YOUR TASK
Give the records again in full, exactly as they appear, but without the pictures.

INPUT FOR THIS TASK
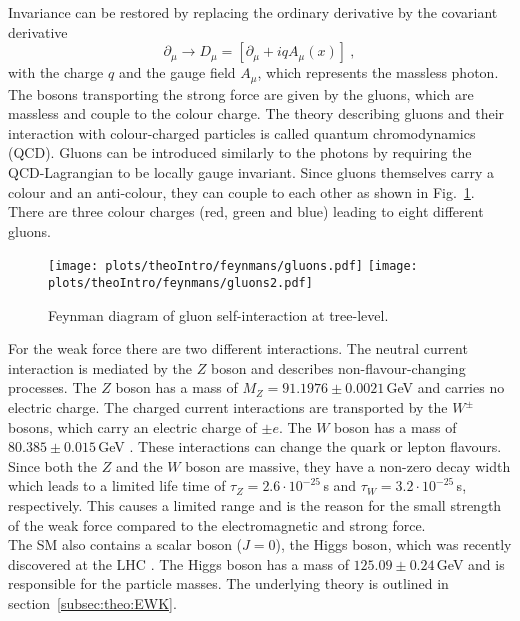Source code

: Invariance can be restored by replacing the ordinary derivative by the covariant derivative
\begin{equation}
\partial_\mu \rightarrow D_\mu = [\partial_\mu + iqA_\mu(x)] ~,
\end{equation}
with the charge $q$ and the gauge field $A_\mu$, which represents the massless photon.\\
The bosons transporting the strong force are given by the gluons, which are massless and couple to the colour charge. The theory describing gluons and their interaction with colour-charged particles is called quantum chromodynamics (QCD). Gluons can be introduced similarly to the photons by requiring the QCD-Lagrangian to be locally gauge invariant. Since gluons themselves carry a colour and an anti-colour, they can couple to each other as shown in Fig.~\ref{fig:theo:gluoncoupling}. There are three colour charges (red, green and blue) leading to eight different gluons.\\
\begin{figure}
	\centering
	\texttt{[image: plots/theoIntro/feynmans/gluons.pdf]}
	\texttt{[image: plots/theoIntro/feynmans/gluons2.pdf]}
	\caption[Feynman diagram of gluon self-interaction at tree-level]{Feynman diagram of gluon self-interaction at tree-level.}
	\label{fig:theo:gluoncoupling}
\end{figure}
For the weak force there are two different interactions. The neutral current interaction is mediated by the $Z$ boson and describes non-flavour-changing processes. The $Z$ boson has a mass of $M_Z=91.1976 \pm 0.0021$\,GeV \cite{SMmasses} and carries no electric charge. The charged current interactions are transported by the $W^\pm$ bosons, which carry an electric charge of $\pm e$. The $W$ boson has a mass of $80.385 \pm 0.015$\,GeV \cite{SMmasses}. These interactions can change the quark or lepton flavours. Since both the $Z$ and the $W$ boson are massive, they have a non-zero decay width which leads to a limited life time of $\tau_Z=2.6\cdot 10^{-25}$\,s and $\tau_W=3.2\cdot 10^{-25}$\,s, respectively. This causes a limited range and is the reason for the small strength of the weak force compared to the electromagnetic and strong force.\\ 
The SM also contains a scalar boson ($J=0$), the Higgs boson, which was recently discovered at the LHC \cite{cms_higgsdiscov,atlas_higgsdiscov}. The Higgs boson has a mass of $125.09 \pm 0.24$\,GeV and is responsible for the particle masses. The underlying theory is outlined in section~\ref{subsec:theo:EWK}.\\

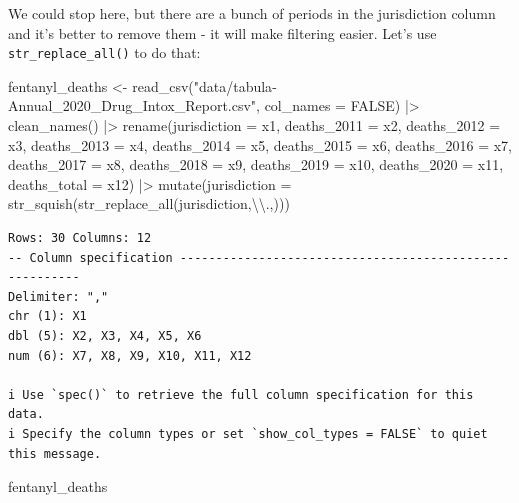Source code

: \documentclass[
  letterpaper,
  DIV=11,
  numbers=noendperiod]{scrreprt}
\newenvironment{Shaded}{\begin{snugshade}}{\end{snugshade}}
\newcommand{\AttributeTok}[1]{\textcolor[rgb]{0.40,0.45,0.13}{#1}}
\newcommand{\ConstantTok}[1]{\textcolor[rgb]{0.56,0.35,0.01}{#1}}
\newcommand{\FunctionTok}[1]{\textcolor[rgb]{0.28,0.35,0.67}{#1}}
\newcommand{\NormalTok}[1]{\textcolor[rgb]{0.00,0.23,0.31}{#1}}
\newcommand{\OtherTok}[1]{\textcolor[rgb]{0.00,0.23,0.31}{#1}}
\newcommand{\SpecialCharTok}[1]{\textcolor[rgb]{0.37,0.37,0.37}{#1}}
\newcommand{\StringTok}[1]{\textcolor[rgb]{0.13,0.47,0.30}{#1}}
\begin{document}
We could stop here, but there are a bunch of periods in the jurisdiction
column and it's better to remove them - it will make filtering easier.
Let's use \texttt{str\_replace\_all()} to do that:

\begin{Shaded}
\begin{Highlighting}[]
\NormalTok{fentanyl\_deaths }\OtherTok{\textless{}{-}} \FunctionTok{read\_csv}\NormalTok{(}\StringTok{"data/tabula{-}Annual\_2020\_Drug\_Intox\_Report.csv"}\NormalTok{, }\AttributeTok{col\_names =} \ConstantTok{FALSE}\NormalTok{) }\SpecialCharTok{|\textgreater{}} 
  \FunctionTok{clean\_names}\NormalTok{() }\SpecialCharTok{|\textgreater{}} 
  \FunctionTok{rename}\NormalTok{(}\AttributeTok{jurisdiction =}\NormalTok{ x1, }\AttributeTok{deaths\_2011 =}\NormalTok{ x2, }\AttributeTok{deaths\_2012 =}\NormalTok{ x3, }\AttributeTok{deaths\_2013 =}\NormalTok{ x4, }\AttributeTok{deaths\_2014 =}\NormalTok{ x5, }\AttributeTok{deaths\_2015 =}\NormalTok{ x6, }\AttributeTok{deaths\_2016 =}\NormalTok{ x7, }\AttributeTok{deaths\_2017 =}\NormalTok{ x8, }
         \AttributeTok{deaths\_2018 =}\NormalTok{ x9, }\AttributeTok{deaths\_2019 =}\NormalTok{ x10, }\AttributeTok{deaths\_2020 =}\NormalTok{ x11, }\AttributeTok{deaths\_total =}\NormalTok{ x12) }\SpecialCharTok{|\textgreater{}} 
  \FunctionTok{mutate}\NormalTok{(}\AttributeTok{jurisdiction =} \FunctionTok{str\_squish}\NormalTok{(}\FunctionTok{str\_replace\_all}\NormalTok{(jurisdiction,}\StringTok{\textquotesingle{}}\SpecialCharTok{\textbackslash{}\textbackslash{}}\StringTok{.\textquotesingle{}}\NormalTok{,}\StringTok{\textquotesingle{}\textquotesingle{}}\NormalTok{)))}
\end{Highlighting}
\end{Shaded}

\begin{verbatim}
Rows: 30 Columns: 12
-- Column specification --------------------------------------------------------
Delimiter: ","
chr (1): X1
dbl (5): X2, X3, X4, X5, X6
num (6): X7, X8, X9, X10, X11, X12

i Use `spec()` to retrieve the full column specification for this data.
i Specify the column types or set `show_col_types = FALSE` to quiet this message.
\end{verbatim}

\begin{Shaded}
\begin{Highlighting}[]
\NormalTok{fentanyl\_deaths}
\end{Highlighting}
\end{Shaded}
\end{document}
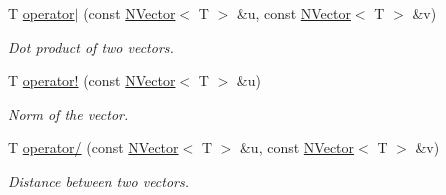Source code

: \begin{Indent}
\begin{DoxyCompactItemize}
T \mbox{\hyperlink{class_n_vector_a193c63fac7e6b9528c854fd94ee76030}{operator$\vert$}} (const \mbox{\hyperlink{class_n_vector}{N\+Vector}}$<$ T $>$ \&u, const \mbox{\hyperlink{class_n_vector}{N\+Vector}}$<$ T $>$ \&v)
\begin{DoxyCompactList}\small\item\em Dot product of two vectors. \end{DoxyCompactList}\item 
T \mbox{\hyperlink{class_n_vector_a697b7e9e059d8045dc5f682f94521548}{operator!}} (const \mbox{\hyperlink{class_n_vector}{N\+Vector}}$<$ T $>$ \&u)
\begin{DoxyCompactList}\small\item\em Norm of the vector. \end{DoxyCompactList}\item 
T \mbox{\hyperlink{class_n_vector_a28eb7e90bdbd558f19beb9faebb1de1f}{operator/}} (const \mbox{\hyperlink{class_n_vector}{N\+Vector}}$<$ T $>$ \&u, const \mbox{\hyperlink{class_n_vector}{N\+Vector}}$<$ T $>$ \&v)
\begin{DoxyCompactList}\small\item\em Distance between two vectors. \end{DoxyCompactList}\end{DoxyCompactItemize}
\end{Indent}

SOLUTION BELOW
Source code

: Invariance can be restored by replacing the ordinary derivative by the covariant derivative
\begin{equation}
\partial_\mu \rightarrow D_\mu = [\partial_\mu + iqA_\mu(x)] ~,
\end{equation}
with the charge $q$ and the gauge field $A_\mu$, which represents the massless photon.\\
The bosons transporting the strong force are given by the gluons, which are massless and couple to the colour charge. The theory describing gluons and their interaction with colour-charged particles is called quantum chromodynamics (QCD). Gluons can be introduced similarly to the photons by requiring the QCD-Lagrangian to be locally gauge invariant. Since gluons themselves carry a colour and an anti-colour, they can couple to each other as shown in Fig.~\ref{fig:theo:gluoncoupling}. There are three colour charges (red, green and blue) leading to eight different gluons.\\
\begin{figure}
	\centering
	\texttt{[image: plots/theoIntro/feynmans/gluons.pdf]}
	\texttt{[image: plots/theoIntro/feynmans/gluons2.pdf]}
	\caption[Feynman diagram of gluon self-interaction at tree-level]{Feynman diagram of gluon self-interaction at tree-level.}
	\label{fig:theo:gluoncoupling}
\end{figure}
For the weak force there are two different interactions. The neutral current interaction is mediated by the $Z$ boson and describes non-flavour-changing processes. The $Z$ boson has a mass of $M_Z=91.1976 \pm 0.0021$\,GeV \cite{SMmasses} and carries no electric charge. The charged current interactions are transported by the $W^\pm$ bosons, which carry an electric charge of $\pm e$. The $W$ boson has a mass of $80.385 \pm 0.015$\,GeV \cite{SMmasses}. These interactions can change the quark or lepton flavours. Since both the $Z$ and the $W$ boson are massive, they have a non-zero decay width which leads to a limited life time of $\tau_Z=2.6\cdot 10^{-25}$\,s and $\tau_W=3.2\cdot 10^{-25}$\,s, respectively. This causes a limited range and is the reason for the small strength of the weak force compared to the electromagnetic and strong force.\\ 
The SM also contains a scalar boson ($J=0$), the Higgs boson, which was recently discovered at the LHC \cite{cms_higgsdiscov,atlas_higgsdiscov}. The Higgs boson has a mass of $125.09 \pm 0.24$\,GeV and is responsible for the particle masses. The underlying theory is outlined in section~\ref{subsec:theo:EWK}.\\

Source code

: \documentclass[
  letterpaper,
  DIV=11,
  numbers=noendperiod]{scrreprt}
\newenvironment{Shaded}{\begin{snugshade}}{\end{snugshade}}
\newcommand{\AttributeTok}[1]{\textcolor[rgb]{0.40,0.45,0.13}{#1}}
\newcommand{\ConstantTok}[1]{\textcolor[rgb]{0.56,0.35,0.01}{#1}}
\newcommand{\FunctionTok}[1]{\textcolor[rgb]{0.28,0.35,0.67}{#1}}
\newcommand{\NormalTok}[1]{\textcolor[rgb]{0.00,0.23,0.31}{#1}}
\newcommand{\OtherTok}[1]{\textcolor[rgb]{0.00,0.23,0.31}{#1}}
\newcommand{\SpecialCharTok}[1]{\textcolor[rgb]{0.37,0.37,0.37}{#1}}
\newcommand{\StringTok}[1]{\textcolor[rgb]{0.13,0.47,0.30}{#1}}
\begin{document}
We could stop here, but there are a bunch of periods in the jurisdiction
column and it's better to remove them - it will make filtering easier.
Let's use \texttt{str\_replace\_all()} to do that:

\begin{Shaded}
\begin{Highlighting}[]
\NormalTok{fentanyl\_deaths }\OtherTok{\textless{}{-}} \FunctionTok{read\_csv}\NormalTok{(}\StringTok{"data/tabula{-}Annual\_2020\_Drug\_Intox\_Report.csv"}\NormalTok{, }\AttributeTok{col\_names =} \ConstantTok{FALSE}\NormalTok{) }\SpecialCharTok{|\textgreater{}} 
  \FunctionTok{clean\_names}\NormalTok{() }\SpecialCharTok{|\textgreater{}} 
  \FunctionTok{rename}\NormalTok{(}\AttributeTok{jurisdiction =}\NormalTok{ x1, }\AttributeTok{deaths\_2011 =}\NormalTok{ x2, }\AttributeTok{deaths\_2012 =}\NormalTok{ x3, }\AttributeTok{deaths\_2013 =}\NormalTok{ x4, }\AttributeTok{deaths\_2014 =}\NormalTok{ x5, }\AttributeTok{deaths\_2015 =}\NormalTok{ x6, }\AttributeTok{deaths\_2016 =}\NormalTok{ x7, }\AttributeTok{deaths\_2017 =}\NormalTok{ x8, }
         \AttributeTok{deaths\_2018 =}\NormalTok{ x9, }\AttributeTok{deaths\_2019 =}\NormalTok{ x10, }\AttributeTok{deaths\_2020 =}\NormalTok{ x11, }\AttributeTok{deaths\_total =}\NormalTok{ x12) }\SpecialCharTok{|\textgreater{}} 
  \FunctionTok{mutate}\NormalTok{(}\AttributeTok{jurisdiction =} \FunctionTok{str\_squish}\NormalTok{(}\FunctionTok{str\_replace\_all}\NormalTok{(jurisdiction,}\StringTok{\textquotesingle{}}\SpecialCharTok{\textbackslash{}\textbackslash{}}\StringTok{.\textquotesingle{}}\NormalTok{,}\StringTok{\textquotesingle{}\textquotesingle{}}\NormalTok{)))}
\end{Highlighting}
\end{Shaded}

\begin{verbatim}
Rows: 30 Columns: 12
-- Column specification --------------------------------------------------------
Delimiter: ","
chr (1): X1
dbl (5): X2, X3, X4, X5, X6
num (6): X7, X8, X9, X10, X11, X12

i Use `spec()` to retrieve the full column specification for this data.
i Specify the column types or set `show_col_types = FALSE` to quiet this message.
\end{verbatim}

\begin{Shaded}
\begin{Highlighting}[]
\NormalTok{fentanyl\_deaths}
\end{Highlighting}
\end{Shaded}
\end{document}
Source code

: \begin{Indent}
\begin{DoxyCompactItemize}
T \mbox{\hyperlink{class_n_vector_a193c63fac7e6b9528c854fd94ee76030}{operator$\vert$}} (const \mbox{\hyperlink{class_n_vector}{N\+Vector}}$<$ T $>$ \&u, const \mbox{\hyperlink{class_n_vector}{N\+Vector}}$<$ T $>$ \&v)
\begin{DoxyCompactList}\small\item\em Dot product of two vectors. \end{DoxyCompactList}\item 
T \mbox{\hyperlink{class_n_vector_a697b7e9e059d8045dc5f682f94521548}{operator!}} (const \mbox{\hyperlink{class_n_vector}{N\+Vector}}$<$ T $>$ \&u)
\begin{DoxyCompactList}\small\item\em Norm of the vector. \end{DoxyCompactList}\item 
T \mbox{\hyperlink{class_n_vector_a28eb7e90bdbd558f19beb9faebb1de1f}{operator/}} (const \mbox{\hyperlink{class_n_vector}{N\+Vector}}$<$ T $>$ \&u, const \mbox{\hyperlink{class_n_vector}{N\+Vector}}$<$ T $>$ \&v)
\begin{DoxyCompactList}\small\item\em Distance between two vectors. \end{DoxyCompactList}\end{DoxyCompactItemize}
\end{Indent}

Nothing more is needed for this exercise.